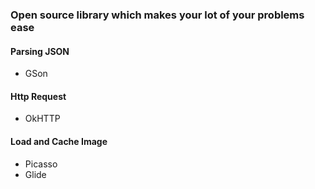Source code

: ### Open source library which makes your lot of your problems ease

#### Parsing JSON 
 * GSon 
 
#### Http Request
* OkHTTP

#### Load and Cache Image
* Picasso
* Glide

++++++

> [EXERCISE DIRECTIONS]
The entries above, every one of them, should be retyped exactly, with no pictures carried over.

> [EXERCISE ANSWER]
Source code

: ### Open source library which makes your lot of your problems ease

#### Parsing JSON 
 * GSon 
 
#### Http Request
* OkHTTP

#### Load and Cache Image
* Picasso
* Glide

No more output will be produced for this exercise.